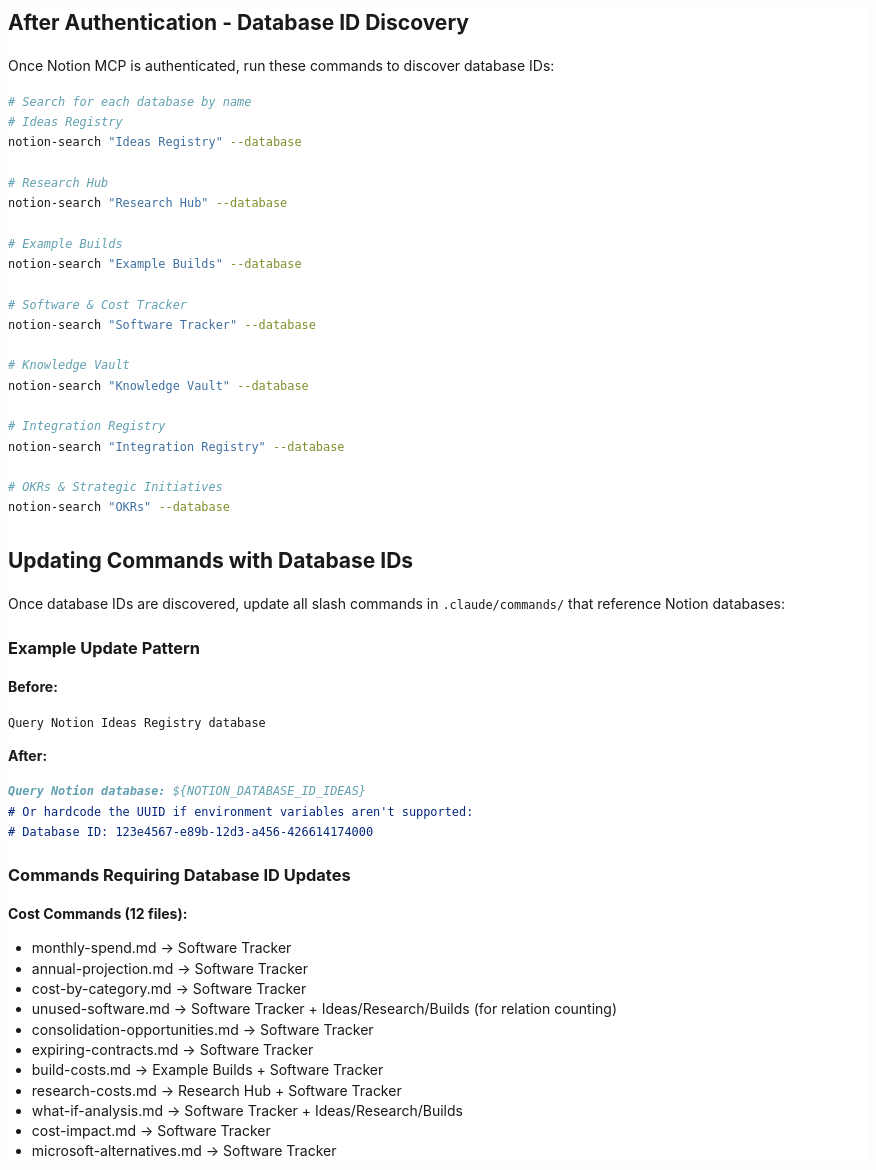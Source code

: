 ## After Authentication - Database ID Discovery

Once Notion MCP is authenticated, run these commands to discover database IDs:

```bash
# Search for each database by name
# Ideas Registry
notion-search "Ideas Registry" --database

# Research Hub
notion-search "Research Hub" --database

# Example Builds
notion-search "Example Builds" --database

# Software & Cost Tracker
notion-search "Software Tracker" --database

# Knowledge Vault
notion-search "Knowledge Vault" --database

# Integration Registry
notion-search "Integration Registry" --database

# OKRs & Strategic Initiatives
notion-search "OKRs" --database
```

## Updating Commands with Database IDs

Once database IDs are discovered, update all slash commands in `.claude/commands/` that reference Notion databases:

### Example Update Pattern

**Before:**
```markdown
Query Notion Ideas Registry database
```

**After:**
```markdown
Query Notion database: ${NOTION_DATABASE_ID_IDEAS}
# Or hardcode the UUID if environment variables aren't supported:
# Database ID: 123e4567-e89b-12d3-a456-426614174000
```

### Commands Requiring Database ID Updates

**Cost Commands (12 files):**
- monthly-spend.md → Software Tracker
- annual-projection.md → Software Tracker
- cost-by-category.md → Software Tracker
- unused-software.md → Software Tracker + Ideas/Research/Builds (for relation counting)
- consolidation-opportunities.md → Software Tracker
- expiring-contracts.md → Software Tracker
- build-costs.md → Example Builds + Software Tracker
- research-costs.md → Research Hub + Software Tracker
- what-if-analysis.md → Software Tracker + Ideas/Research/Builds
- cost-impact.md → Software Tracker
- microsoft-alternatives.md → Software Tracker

- - -

Across the listing, how many lines contain the word "costs"? Give the number without further comment.

Solution ->
2